The Court agrees with the Hospital’s position to the extent that Evans precludes the EEOC from seeking relief for any individual who did not suffer a discriminatory act within 180 days of the filing of Pope’s charges with the EEOC. As to remedies available for individuals who did suffer timely injuries, however, this Court agrees with the Second Circuit that the limitation period does not apply. The objective of fashioning an appropriate remedy in Title VII cases is to formulate the most complete relief possible to eliminate the effects of discrimination. Teamsters v. United States, supra, 431 U.S. at 433, 97 S.Ct. 1843; Albemarle Paper Co. v. Moody, 422 U.S. 405, 421, 95 S.Ct. 2362, 45 L.Ed.2d 280 (1975). In doing so, the Court must balance the competing interests of innocent persons to determine a fair and workable remedy. Teamsters, supra, at 440, 97 S.Ct. 1843; Lemon v. Kurtzman, 411 U.S. 192, 200-01, 93 S.Ct. 1463, 36 L.Ed.2d 151 (1973). The only other limitations on such relief are that no individual may be awarded retroactive seniority to a date preceding the effective date of Title VII, Teamsters, supra, at 428, 97 S.Ct. 1843, and back pay cannot accrue for more than two years preceding the date of filing charges with the EEOC, 42 U.S.C. § 2000e-5(g).
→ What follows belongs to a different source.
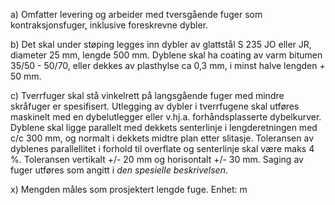 a) Omfatter levering og arbeider med tversgående fuger som kontraksjonsfuger, inklusive foreskrevne dybler.

b) Det skal under støping legges inn dybler av glattstål S 235 JO eller JR, diameter 25 mm, lengde 500 mm. Dyblene skal ha coating av varm bitumen 35/50 - 50/70, eller dekkes av plasthylse ca 0,3 mm, i minst halve lengden + 50 mm.

c) Tverrfuger skal stå vinkelrett på langsgående fuger med mindre skråfuger er spesifisert. Utlegging av dybler i tverrfugene skal utføres maskinelt med en dybelutlegger eller v.hj.a. forhåndsplasserte dybelkurver. Dyblene skal ligge parallelt med dekkets senterlinje i lengderetningen med c/c 300 mm, og normalt i dekkets midtre plan etter slitasje. Toleransen av dyblenes parallellitet i forhold til overflate og senterlinje skal være maks 4 %. Toleransen vertikalt +/- 20 mm og horisontalt +/- 30 mm.
Saging av fuger utføres som angitt i *den spesielle beskrivelsen*.

x) Mengden måles som prosjektert lengde fuge. Enhet: m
Thus, an individual who has suffered from continuing acts of discrimination as part of a single pattern of discrimination is not restricted to a partial remedy which specifically addresses only those particular acts occurring within 180 days of the filing of his charge. The Court has both the power and the duty to reach back to the origin of such a continuing discrimination, and to attempt to make the individual whole by providing, to the extent possible, full restitution from the invidious effects of the continuing discriminatory practice.

An appropriate Order will therefore be entered limiting the EEOC’s proof to only those individuals who were fired, not hired, or failed to apply for employment since June 23, 1971 because of the Hospital’s practice of racial discrimination, but without such time limitation on proof pertinent to remedies appropriate for these individuals.

. This matter has been before the United States Court of Appeals for the Third Circuit. Senior Judge Wallace S. Gourley of this Court, now deceased, granted summary judgment for the Defendant, finding that once a right to sue letter had been issued to the charging party, Arthur Pope, the only recourse left to the EEOC was to intervene and that their failure to do so for over three years, although within 10 months of failure of conciliation, would be the basis for sustaining the laches defense, particularly where the Title VII claim of the charging party had been dismissed and only his claim under the Civil Rights Act of 1866 remained (402 F.Supp. 877 (1975)). The Appellate Court held that even though Pope had settled his claim, the reasonable interpretation of Section 706(f)(1) of Title VII, 42 U.S.C. § 2000e-5(f)(1), was that the EEOC could sue, choose not to sue, or seek to intervene in a private suit and *336that certainly the EEOC would not have settled on the terms agreed to by Pope, which gave no relief to the class he initially sought to represent. (544 F.2d 664 (1976)).

. Pope’s individual claim has been privately settled, and relief for him is not in issue.

. See text infra at 336 for discussion of the filing date.